About this task
Would you please copy each line below that includes the string "football"?

Dataset entries:
-.-.-
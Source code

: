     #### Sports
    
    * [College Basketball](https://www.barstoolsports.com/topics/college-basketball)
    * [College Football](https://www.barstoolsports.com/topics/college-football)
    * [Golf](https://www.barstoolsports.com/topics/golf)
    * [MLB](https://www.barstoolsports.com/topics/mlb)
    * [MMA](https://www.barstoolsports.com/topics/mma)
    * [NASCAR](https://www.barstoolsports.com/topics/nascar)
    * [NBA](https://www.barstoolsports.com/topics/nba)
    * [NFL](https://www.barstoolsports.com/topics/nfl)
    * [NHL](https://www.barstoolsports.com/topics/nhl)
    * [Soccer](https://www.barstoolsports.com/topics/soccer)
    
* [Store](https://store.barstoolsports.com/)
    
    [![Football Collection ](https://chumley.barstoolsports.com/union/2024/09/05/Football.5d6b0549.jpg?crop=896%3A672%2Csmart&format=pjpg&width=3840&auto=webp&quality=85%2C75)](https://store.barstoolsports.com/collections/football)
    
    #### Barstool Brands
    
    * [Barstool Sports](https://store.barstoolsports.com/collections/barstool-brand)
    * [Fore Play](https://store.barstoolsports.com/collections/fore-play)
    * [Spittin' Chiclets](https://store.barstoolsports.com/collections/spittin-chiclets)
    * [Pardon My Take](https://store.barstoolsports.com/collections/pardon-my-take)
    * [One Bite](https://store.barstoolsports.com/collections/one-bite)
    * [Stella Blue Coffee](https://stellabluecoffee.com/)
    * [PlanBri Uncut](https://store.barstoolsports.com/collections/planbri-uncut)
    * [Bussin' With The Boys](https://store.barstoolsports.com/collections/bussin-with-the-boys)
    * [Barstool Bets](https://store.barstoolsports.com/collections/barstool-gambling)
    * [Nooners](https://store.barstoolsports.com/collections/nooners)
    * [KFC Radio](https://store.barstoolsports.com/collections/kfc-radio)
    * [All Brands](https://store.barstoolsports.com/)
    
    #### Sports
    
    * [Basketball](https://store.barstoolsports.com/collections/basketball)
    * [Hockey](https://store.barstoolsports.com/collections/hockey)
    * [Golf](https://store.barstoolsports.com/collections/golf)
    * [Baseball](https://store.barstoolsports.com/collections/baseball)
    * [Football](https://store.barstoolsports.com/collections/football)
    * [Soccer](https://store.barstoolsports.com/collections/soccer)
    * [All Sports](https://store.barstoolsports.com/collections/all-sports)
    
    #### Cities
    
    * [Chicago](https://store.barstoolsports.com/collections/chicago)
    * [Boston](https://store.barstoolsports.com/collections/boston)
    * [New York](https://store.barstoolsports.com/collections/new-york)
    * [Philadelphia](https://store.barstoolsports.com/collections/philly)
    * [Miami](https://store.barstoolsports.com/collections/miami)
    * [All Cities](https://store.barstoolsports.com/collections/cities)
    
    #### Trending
-.-.-
Written response
    * [College Football](https://www.barstoolsports.com/topics/college-football)
    [![Football Collection ](https://chumley.barstoolsports.com/union/2024/09/05/Football.5d6b0549.jpg?crop=896%3A672%2Csmart&format=pjpg&width=3840&auto=webp&quality=85%2C75)](https://store.barstoolsports.com/collections/football)
    * [Football](https://store.barstoolsports.com/collections/football)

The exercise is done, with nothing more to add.